◆ Data to use
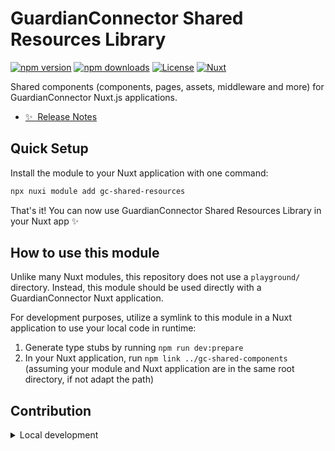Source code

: # GuardianConnector Shared Resources Library

[![npm version][npm-version-src]][npm-version-href]
[![npm downloads][npm-downloads-src]][npm-downloads-href]
[![License][license-src]][license-href]
[![Nuxt][nuxt-src]][nuxt-href]

Shared components (components, pages, assets, middleware and more) for GuardianConnector Nuxt.js applications.

- [✨ &nbsp;Release Notes](/CHANGELOG.md)

## Quick Setup

Install the module to your Nuxt application with one command:

```bash
npx nuxi module add gc-shared-resources
```

That's it! You can now use GuardianConnector Shared Resources Library in your Nuxt app ✨

## How to use this module

Unlike many Nuxt modules, this repository does not use a `playground/` directory. Instead, this module should be used directly with a GuardianConnector Nuxt application.

For development purposes, utilize a symlink to this module in a Nuxt application to use your local code in runtime:

1. Generate type stubs by running `npm run dev:prepare`
2. In your Nuxt application, run `npm link ../gc-shared-components` (assuming your module and Nuxt application are in the same root directory, if not adapt the path)

## Contribution

<details>
  <summary>Local development</summary>
  
  ```bash
  # Install dependencies
  npm install
  
  # Generate type stubs
  npm run dev:prepare
  
  # Develop with the playground
  npm run dev
  
  # Build the playground
  npm run dev:build
  
  # Create a npm symlink
  npm run link
  
  # Run Prettier
  npm run lint
  
  # Run Vitest
  npm run test
  npm run test:watch
  
  # Release new version
  npm run release
  ```

</details>

<!-- Badges -->

[npm-version-src]: https://img.shields.io/npm/v/gc-shared-resources/latest.svg?style=flat&colorA=020420&colorB=00DC82
[npm-version-href]: https://npmjs.com/package/gc-shared-resources
[npm-downloads-src]: https://img.shields.io/npm/dm/gc-shared-resources.svg?style=flat&colorA=020420&colorB=00DC82
[npm-downloads-href]: https://npmjs.com/package/gc-shared-resources
[license-src]: https://img.shields.io/npm/l/gc-shared-resources.svg?style=flat&colorA=020420&colorB=00DC82
[license-href]: https://npmjs.com/package/gc-shared-resources
[nuxt-src]: https://img.shields.io/badge/Nuxt-020420?logo=nuxt.js
[nuxt-href]: https://nuxt.com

◆ Assignment
Your reply should be the entries copied exactly, with all images omitted.

◆ Solution below
Source code

: # GuardianConnector Shared Resources Library

[![npm version][npm-version-src]][npm-version-href]
[![npm downloads][npm-downloads-src]][npm-downloads-href]
[![License][license-src]][license-href]
[![Nuxt][nuxt-src]][nuxt-href]

Shared components (components, pages, assets, middleware and more) for GuardianConnector Nuxt.js applications.

- [✨ &nbsp;Release Notes](/CHANGELOG.md)

## Quick Setup

Install the module to your Nuxt application with one command:

```bash
npx nuxi module add gc-shared-resources
```

That's it! You can now use GuardianConnector Shared Resources Library in your Nuxt app ✨

## How to use this module

Unlike many Nuxt modules, this repository does not use a `playground/` directory. Instead, this module should be used directly with a GuardianConnector Nuxt application.

For development purposes, utilize a symlink to this module in a Nuxt application to use your local code in runtime:

1. Generate type stubs by running `npm run dev:prepare`
2. In your Nuxt application, run `npm link ../gc-shared-components` (assuming your module and Nuxt application are in the same root directory, if not adapt the path)

## Contribution

<details>
  <summary>Local development</summary>
  
  ```bash
  # Install dependencies
  npm install
  
  # Generate type stubs
  npm run dev:prepare
  
  # Develop with the playground
  npm run dev
  
  # Build the playground
  npm run dev:build
  
  # Create a npm symlink
  npm run link
  
  # Run Prettier
  npm run lint
  
  # Run Vitest
  npm run test
  npm run test:watch
  
  # Release new version
  npm run release
  ```

</details>

<!-- Badges -->

[npm-version-src]: https://img.shields.io/npm/v/gc-shared-resources/latest.svg?style=flat&colorA=020420&colorB=00DC82
[npm-version-href]: https://npmjs.com/package/gc-shared-resources
[npm-downloads-src]: https://img.shields.io/npm/dm/gc-shared-resources.svg?style=flat&colorA=020420&colorB=00DC82
[npm-downloads-href]: https://npmjs.com/package/gc-shared-resources
[license-src]: https://img.shields.io/npm/l/gc-shared-resources.svg?style=flat&colorA=020420&colorB=00DC82
[license-href]: https://npmjs.com/package/gc-shared-resources
[nuxt-src]: https://img.shields.io/badge/Nuxt-020420?logo=nuxt.js
[nuxt-href]: https://nuxt.com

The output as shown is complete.